Jussie Smollett will be sued by the City of Chicago after “refusing to reimburse” the cost of investigating an alleged assault on him in the city.
Prosecutors say what the homophobic and racist attack was staged to boost the actor’s career, but Smollett has always maintained his innocence.
The 36-year-old was given seven days to pay $130,000 (£99,000) to cover the investigation’s cost.
The deadline passed on Thursday and now a civil complaint will be filed.
The City of Chicago’s law department said it will “pursue the full measure of damages allowed”, adding in a statement that the lawsuit will be filed “in the near future”.
After initially being treated as a victim Smollett was accused of staging the attack and became the subject of the police investigation, but the charges against the actor were dropped last week.
Prosecutors say they still believe the Empire star faked the attack.
The charges were dropped because Smollett forfeited a $10,000 (£7,600) bond payment and carried out community service, according to Illinois prosecutor Joe Magats.
Chicago Mayor Rahm Emmanuel called it a “a whitewash of justice” and claimed Smollett had dragged the city’s reputation “through the mud”.
In the initial letter demanding $130,000, which includes overtime hours police used on the case, the City of Chicago said: “As part of the investigation, Chicago police reviewed video and physical evidence and conducted several interviews, expending resources that could have been used for other investigations.
“Ultimately, the Chicago police investigation revealed that you knowingly filed a false police report and had in fact orchestrated your own attack.”

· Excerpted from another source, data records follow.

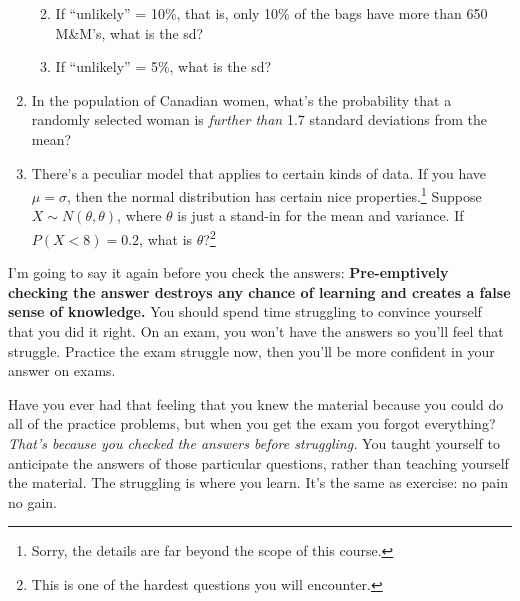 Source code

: \documentclass[
  letterpaper,
  DIV=11,
  numbers=noendperiod,
  oneside]{scrreprt}
\providecommand{\tightlist}{%
  \setlength{\itemsep}{0pt}\setlength{\parskip}{0pt}}\usepackage{longtable,booktabs,array}
\begin{document}
\begin{enumerate}
  \begin{enumerate}
  \def\labelenumii{\alph{enumii}.}
  \tightlist
  \item
    If ``unlikely'' = 10\%, that is, only 10\% of the bags have more
    than 650 M\&M's, what is the sd?
  \item
    If ``unlikely'' = 5\%, what is the sd?
  \end{enumerate}
\item
  In the population of Canadian women, what's the probability that a
  randomly selected woman is \emph{further than} 1.7 standard deviations
  from the mean?
\item
  There's a peculiar model that applies to certain kinds of data. If you
  have \(\mu = \sigma\), then the normal distribution has certain nice
  properties.\footnote{Sorry, the details are far beyond the scope of
    this course.} Suppose \(X\sim N(\theta, \theta)\), where \(\theta\)
  is just a stand-in for the mean and variance. If \(P(X < 8) = 0.2\),
  what is \(\theta\)?\footnote{This is one of the hardest questions you
    will encounter.}
\end{enumerate}

I'm going to say it again before you check the answers:
\textbf{Pre-emptively checking the answer destroys any chance of
learning and creates a false sense of knowledge.} You should spend time
struggling to convince yourself that you did it right. On an exam, you
won't have the answers so you'll feel that struggle. Practice the exam
struggle now, then you'll be more confident in your answer on exams.

Have you ever had that feeling that you knew the material because you
could do all of the practice problems, but when you get the exam you
forgot everything? \emph{That's because you checked the answers before
struggling.} You taught yourself to anticipate the answers of those
particular questions, rather than teaching yourself the material. The
struggling is where you learn. It's the same as exercise: no pain no
gain.
\end{document}
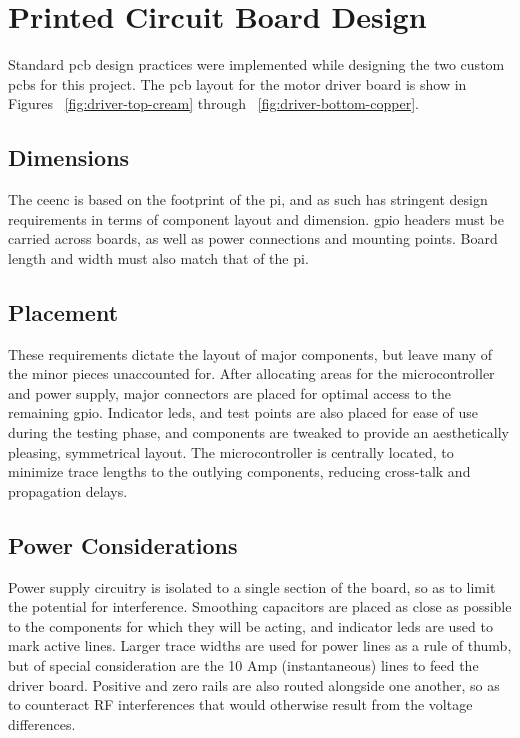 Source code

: \newpage
\section{Printed Circuit Board Design}
Standard \gls{pcb} design practices were implemented while designing the two custom \gls{pcb}s for this project.
The \gls{pcb} layout for the motor driver board is show in Figures ~\ref{fig:driver-top-cream} through ~\ref{fig:driver-bottom-copper}.

\subsection{Dimensions}
The \gls{ceenc} is based on the footprint of the \gls{pi}, and as such has stringent design requirements in terms of component layout and dimension.
\gls{gpio} headers must be carried across boards, as well as power connections and mounting points. Board length and width must also match that of the \gls{pi}. 

\subsection{Placement}
These requirements dictate the layout of major components, but leave many of the minor pieces unaccounted for.
After allocating areas for the microcontroller and power supply, major connectors are placed for optimal access to the remaining \gls{gpio}.
Indicator \gls{led}s, and test points are also placed for ease of use during the testing phase, and components are tweaked to provide an aesthetically pleasing, symmetrical layout.
The microcontroller is centrally located, to minimize trace lengths to the outlying components, reducing cross-talk and propagation delays.

\subsection{Power Considerations}
Power supply circuitry is isolated to a single section of the board, so as to limit the potential for interference.
Smoothing capacitors are placed as close as possible to the components for which they will be acting, and indicator \gls{led}s are used to mark active lines.
Larger trace widths are used for power lines as a rule of thumb, but of special consideration are the 10 Amp (instantaneous) lines to feed the driver board.
Positive and zero rails are also routed alongside one another, so as to counteract RF interferences that would otherwise result from the voltage differences.
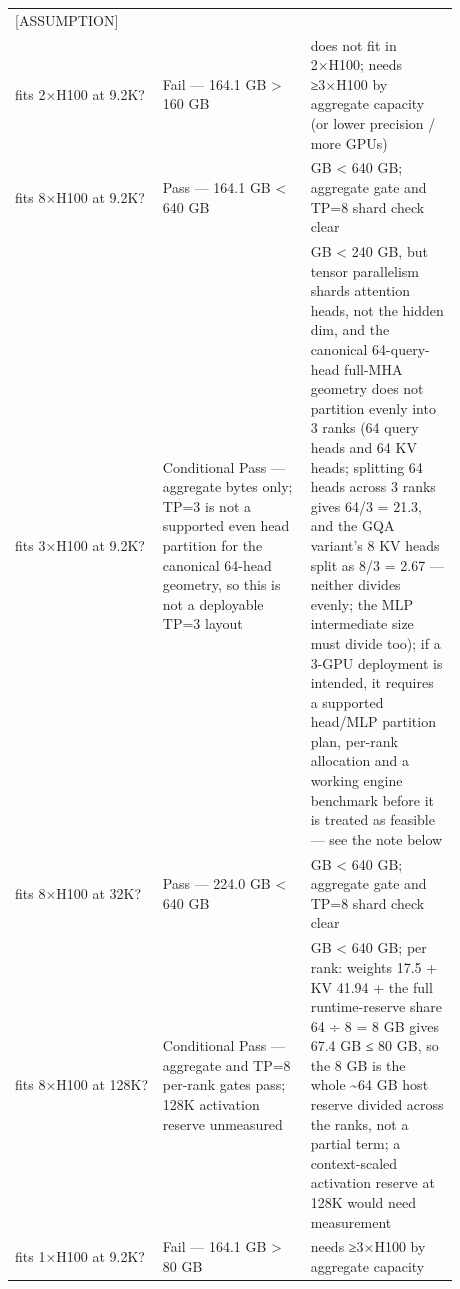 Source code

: \begin{longtable}[]{@{}
  >{\raggedright\arraybackslash}p{0.2927\linewidth}
  >{\raggedright\arraybackslash}p{0.2927\linewidth}
  >{\raggedright\arraybackslash}p{0.2927\linewidth}@{}}
{scenario{]}}\hspace{0pt}\mbox{{[}ASSUMPTION{]}} \\
fits 2×H100 at 9.2K? & Fail --- 164.1 GB \textgreater{} 160 GB & does
not fit in 2×H100; needs ≥3×H100 by aggregate capacity (or lower
precision / more GPUs) \\
fits 8×H100 at 9.2K? & Pass --- 164.1 GB \textless{} 640 GB & 164.1 GB
\textless{} 640 GB; aggregate gate and TP=8 shard check clear \\
fits 3×H100 at 9.2K? & Conditional Pass --- aggregate bytes only; TP=3
is not a supported even head partition for the canonical 64-head
geometry, so this is not a deployable TP=3 layout & 164.1 GB \textless{}
240 GB, but tensor parallelism shards attention heads, not the hidden
dim, and the canonical 64-query-head full-MHA geometry does not
partition evenly into 3 ranks (64 query heads and 64 KV heads; splitting
64 heads across 3 ranks gives 64/3 = 21.3, and the GQA variant's 8 KV
heads split as 8/3 = 2.67 --- neither divides evenly; the MLP
intermediate size must divide too); if a 3-GPU deployment is intended,
it requires a supported head/MLP partition plan, per-rank allocation and
a working engine benchmark before it is treated as feasible --- see the
note below \\
fits 8×H100 at 32K? & Pass --- 224.0 GB \textless{} 640 GB & 224.0 GB
\textless{} 640 GB; aggregate gate and TP=8 shard check clear \\
fits 8×H100 at 128K? & Conditional Pass --- aggregate and TP=8 per-rank
gates pass; 128K activation reserve unmeasured & 475.5 GB \textless{}
640 GB; per rank: weights 17.5 + KV 41.94 + the full runtime-reserve
share 64 ÷ 8 = 8 GB gives 67.4 GB ≤ 80 GB, so the 8 GB is the whole
\textasciitilde64 GB host reserve divided across the ranks, not a
partial term; a context-scaled activation reserve at 128K would need
measurement \\
fits 1×H100 at 9.2K? & Fail --- 164.1 GB \textgreater{} 80 GB & needs
≥3×H100 by aggregate capacity \\
\end{longtable}

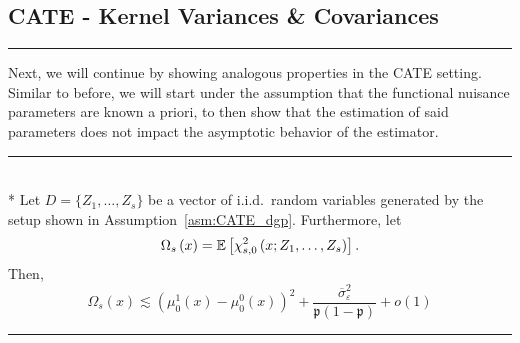 \subsection{CATE - Kernel Variances \& Covariances}
\hrule
Next, we will continue by showing analogous properties in the CATE setting.
Similar to before, we will start under the assumption that the functional nuisance parameters are known a priori, to then show that the estimation of said parameters does not impact the asymptotic behavior of the estimator.
\vspace{0.5cm}
\hrule

\begin{lem}\label{lem:CATE_omega_s}\mbox{}\\*
	Let $D = \{Z_1, \dotsc, Z_{s}\}$ be a vector of i.i.d.\ random variables generated by the setup shown in Assumption~\ref{asm:CATE_dgp}.
	Furthermore, let
	\begin{equation}
		\Omega_{s}\left(x\right)
		= \mathbb{E}\left[\chi_{s,0}^{2}\left(x; Z_1, \ldots,  Z_{s}\right)\right].
	\end{equation}
	Then,
	\begin{equation}
		\Omega_{s}\left(x\right)
		\lesssim \left(\mu_{0}^{1}\left(x\right) - \mu_{0}^{0}\left(x\right)\right)^2 + \frac{\overline{\sigma}^2_{\varepsilon}}{\mathfrak{p}\left(1 - \mathfrak{p}\right)} + o(1)
	\end{equation}
\end{lem}
\hrule
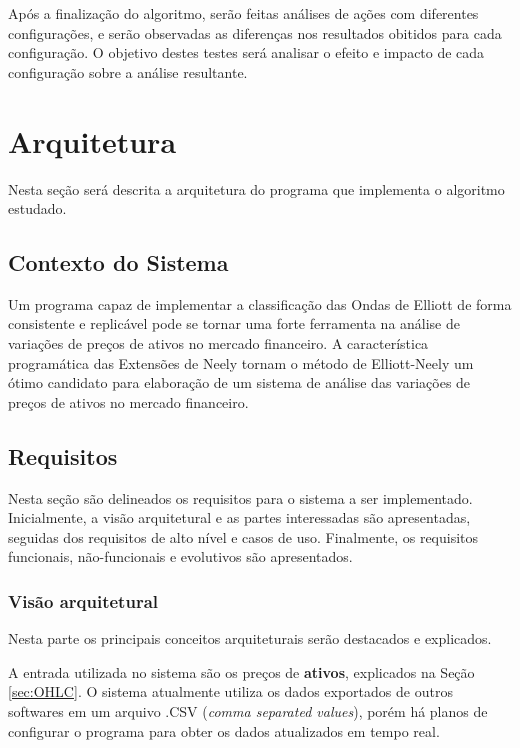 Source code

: \documentclass[12pt]{article}
\begin{document}
Após a finalização do algoritmo, serão feitas análises de ações com diferentes configurações,
e serão observadas as diferenças nos resultados obitidos para cada configuração.
O objetivo destes testes será analisar o efeito e impacto de cada configuração sobre a
análise resultante.

\newpage

\section{Arquitetura}

Nesta seção será descrita a arquitetura do programa que implementa o algoritmo estudado.

\subsection{Contexto do Sistema}

Um programa capaz de implementar a classificação das Ondas de Elliott de forma consistente
e replicável pode se tornar uma forte ferramenta na análise de variações de preços de ativos
no mercado financeiro. A característica programática das Extensões de Neely tornam o método
de Elliott-Neely um ótimo candidato para elaboração de um sistema de análise das
variações de preços de ativos no mercado financeiro.

\subsection{Requisitos}

Nesta seção são delineados os requisitos para o sistema a ser implementado.
Inicialmente, a visão arquitetural e as partes interessadas são apresentadas, seguidas dos
requisitos de alto nível e casos de uso. Finalmente, os requisitos funcionais,
não-funcionais e evolutivos são apresentados.

\subsubsection{Visão arquitetural}

Nesta parte os principais conceitos arquiteturais serão destacados e explicados.

A entrada utilizada no sistema são os preços de \textbf{ativos}, explicados na Seção
\ref{sec:OHLC}. O sistema atualmente utiliza os dados exportados de outros softwares
em um arquivo .CSV (\textit{comma separated values}), porém há planos de configurar
o programa para obter os dados atualizados em tempo real.
\end{document}
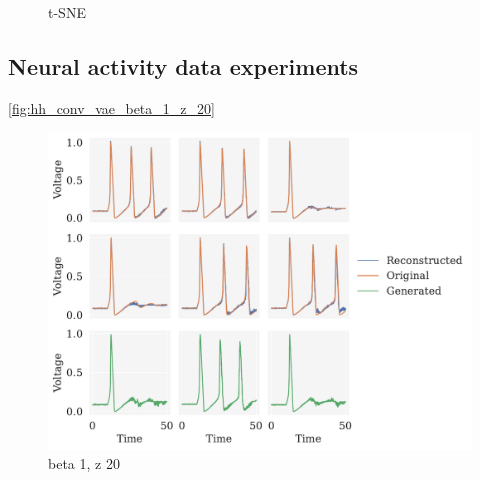 \begin{figure}[!htb]
\qquad
{}
\caption{t-SNE }
\label{fig:tsne_beta_vae_bmnist}
\end{figure}

\FloatBarrier
\subsection{Neural activity data experiments}

\autoref{fig:hh_conv_vae_beta_1_z_20}

\begin{figure}[!htb]
\begin{center}\includegraphics[scale=0.75]{latex/figures/hh_conv_vae_beta_1_z_20.pdf}
\end{center}
\caption{beta 1, z 20}
\label{fig:hh_conv_vae_beta_1_z_20}
\end{figure}

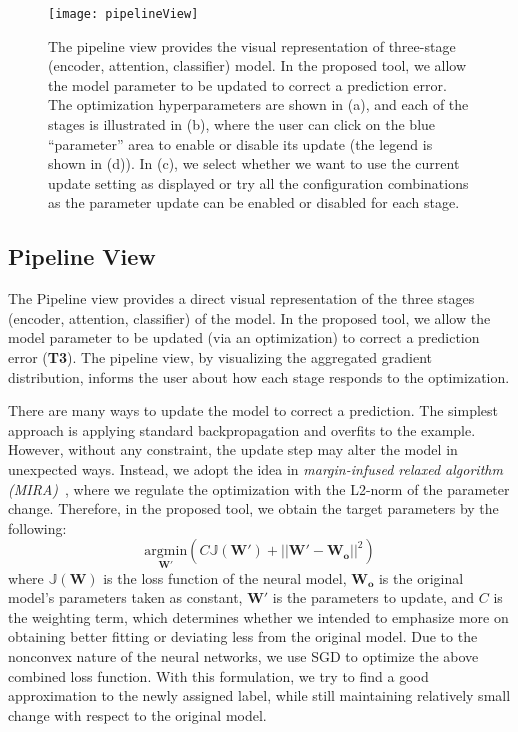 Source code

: \begin{figure}[htbp]
\centering
\vspace{-2mm}
 \texttt{[image: pipelineView]}
 \vspace{-3mm}
 \caption{
The pipeline view provides the visual representation of three-stage (encoder, attention, classifier) model. 
In the proposed tool, we allow the model parameter to be updated to correct a prediction error. 
The optimization hyperparameters are shown in (a), and each of the stages is illustrated in (b), where the user can click on the blue ``parameter'' area to enable or disable its update (the legend is shown in (d)). In (c), we select whether we want to use the current update setting as displayed or try all the configuration combinations as the parameter update can be enabled or disabled for each stage.
 }
\label{fig:pipelineView}
\vspace{-2mm}
\end{figure}

\subsection{Pipeline View}
\label{sec:pipeline}
The Pipeline view provides a direct visual representation of the three stages (encoder, attention, classifier) of the model. In the proposed tool, we allow the model parameter to be updated (via an optimization) to correct a prediction error (\textbf{T3}). The pipeline view, by visualizing the aggregated gradient distribution, informs the user about how each stage responds to the optimization.

There are many ways to update the model to correct a prediction. The simplest approach is applying standard backpropagation and overfits to the example. However, without any constraint, the update step may alter the model in unexpected ways.
Instead, we adopt the idea in \emph{margin-infused relaxed algorithm (MIRA)}~\cite{CrammerSinger2003}, where we regulate the optimization with the L2-norm of the parameter change. Therefore, in the proposed tool, we obtain the target parameters by the following:
\begin{equation}
\underset{\mathbf{W}'}{\mathrm{argmin}}( C \mathbb{J}(\mathbf{W}') + ||\mathbf{W}' - \mathbf{W_o}||^2)
\end{equation}
where $\mathbb{J}(\mathbf{W})$ is the loss function of the neural model, $\mathbf{W_o}$ is the original model's parameters taken as constant, $\mathbf{W}'$ is the parameters to update, and $C$ is the weighting term, which determines whether we intended to emphasize more on obtaining better fitting or deviating less from the original model. Due to the nonconvex nature of the neural networks, we use SGD to optimize the above combined loss function.
%
With this formulation, we try to find a good approximation to the newly assigned label, while still maintaining relatively small change with respect to the original model.

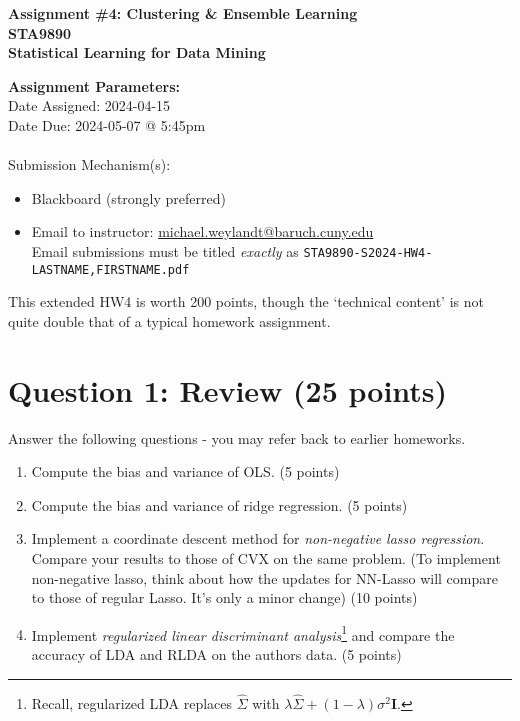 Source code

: \documentclass[10pt]{article}
\begin{document}
\begin{center}
    {\Large \bf Assignment \#4: Clustering \& Ensemble Learning \\ STA9890 \\ Statistical Learning for Data Mining}
\end{center}

{\bf Assignment Parameters:} \\
\phantom{abc}Date Assigned: 2024-04-15\\
\phantom{abc}Date Due: 2024-05-07 @ 5:45pm \\
~\\
\phantom{abc}Submission Mechanism(s):
\begin{itemize}
    \item Blackboard (strongly preferred)
    \item Email to instructor: \href{mailto:michael.weylandt@baruch.cuny.edu}{michael.weylandt@baruch.cuny.edu} \\ 
    {\small Email submissions must be titled \emph{exactly} as \texttt{STA9890-S2024-HW4-LASTNAME,FIRSTNAME.pdf}}
\end{itemize}

This extended HW4 is worth 200 points, though the `technical content' is not quite double that of a typical homework assignment. 

\section*{Question 1: Review (25 points)}
Answer the following questions - you may refer back to earlier homeworks. 

\begin{enumerate}
    \item Compute the bias and variance of OLS. (5 points)
    \item Compute the bias and variance of ridge regression.  (5 points)
    \item Implement a coordinate descent method for \emph{non-negative lasso regression}. Compare your results to those of CVX on the same problem. (To implement non-negative lasso, think about how the updates for NN-Lasso will compare to those of regular Lasso. It's only a minor change) (10 points)
    \item Implement \emph{regularized linear discriminant analysis}\footnote{Recall, regularized LDA replaces $\hat{\Sigma}$ with $\lambda \hat{\Sigma} + (1-\lambda)\sigma^2 \mathbf{I}$.} and compare the accuracy of LDA and RLDA on the \textsf{authors} data. (5 points) 
\end{enumerate}
\end{document}

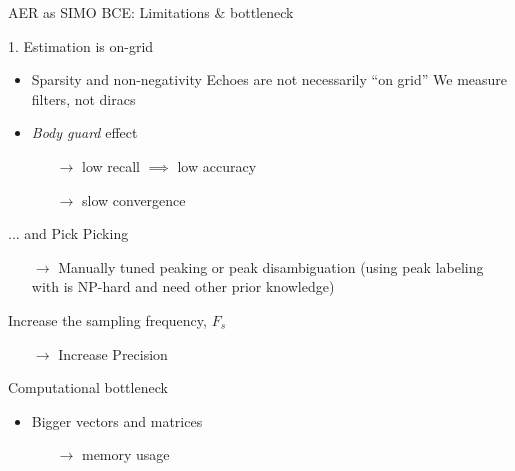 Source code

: \begin{frame}{AER as SIMO BCE: Limitations \& bottleneck}

    \begin{block}{1. Estimation is on-grid}
        \begin{itemize}
        \item Sparsity and non-negativity Echoes are not necessarily ``on grid''
        We measure filters, not diracs

        \item \emph{Body guard} effect \cite{duval2017sparse}
        \begin{itemize}
            \item[$\rightarrow$] low recall $\implies$ low accuracy %
            \item[$\rightarrow$] slow convergence %
        \end{itemize}
        \end{itemize}
    \end{block}

    \begin{block}{... and Pick Picking}
        \begin{itemize}
            \item[$\rightarrow$] Manually tuned peaking or peak disambiguation (using peak labeling with is NP-hard and need other prior knowledge)
        \end{itemize}
    \end{block}

    \vfill

    \begin{block}{Increase the sampling frequency, $F_s$}
        \begin{itemize}
            \item[$\rightarrow$] Increase Precision
        \end{itemize}
    \end{block}

    \begin{block}{Computational bottleneck}
    \begin{itemize}

        \item Bigger vectors and matrices
        \begin{itemize}
            \item[$\longrightarrow$] memory usage
        \end{itemize}


\end{itemize}
\end{block}
\end{frame}

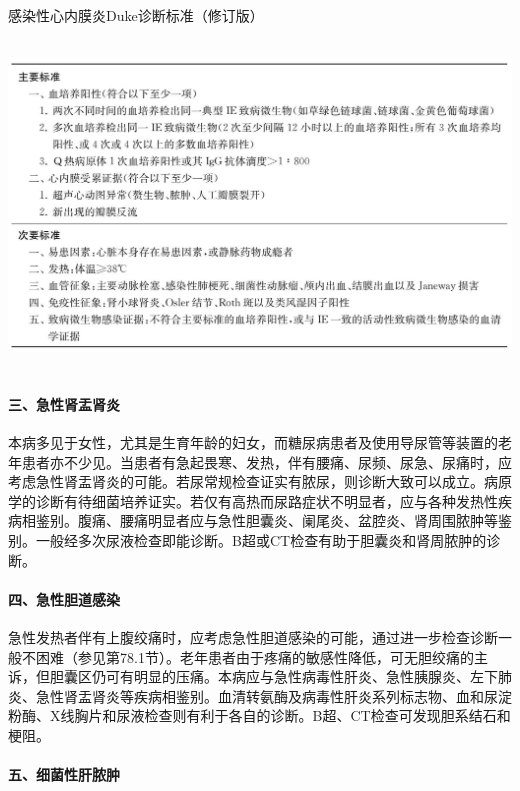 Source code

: \begin{table}[htbp]
\centering
\caption{感染性心内膜炎Duke诊断标准（修订版）}
\label{tab2-2}
\includegraphics[width=5.91667in,height=3.44792in]{./images/Image00006.jpg}
\end{table}

\paragraph{三、急性肾盂肾炎}

本病多见于女性，尤其是生育年龄的妇女，而糖尿病患者及使用导尿管等装置的老年患者亦不少见。当患者有急起畏寒、发热，伴有腰痛、尿频、尿急、尿痛时，应考虑急性肾盂肾炎的可能。若尿常规检查证实有脓尿，则诊断大致可以成立。病原学的诊断有待细菌培养证实。若仅有高热而尿路症状不明显者，应与各种发热性疾病相鉴别。腹痛、腰痛明显者应与急性胆囊炎、阑尾炎、盆腔炎、肾周围脓肿等鉴别。一般经多次尿液检查即能诊断。B超或CT检查有助于胆囊炎和肾周脓肿的诊断。

\paragraph{四、急性胆道感染}

急性发热者伴有上腹绞痛时，应考虑急性胆道感染的可能，通过进一步检查诊断一般不困难（参见第78.1节）。老年患者由于疼痛的敏感性降低，可无胆绞痛的主诉，但胆囊区仍可有明显的压痛。本病应与急性病毒性肝炎、急性胰腺炎、左下肺炎、急性肾盂肾炎等疾病相鉴别。血清转氨酶及病毒性肝炎系列标志物、血和尿淀粉酶、X线胸片和尿液检查则有利于各自的诊断。B超、CT检查可发现胆系结石和梗阻。

\paragraph{五、细菌性肝脓肿}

A new Mayor of Chicago, Lori Lightfoot, was elected on Wednesday and will be sworn in on 20 May.
She told MSNBC following her victory that there needs to be a “much more fulsome explanation” as to why the charges against Smollett were dropped.
“We cannot create the perception that if you’re rich or famous or both that you get one set of justice, and for everybody else it’s something much harsher,” she said.
“That won’t do and we need to make sure that we have a criminal justice system that has integrity.”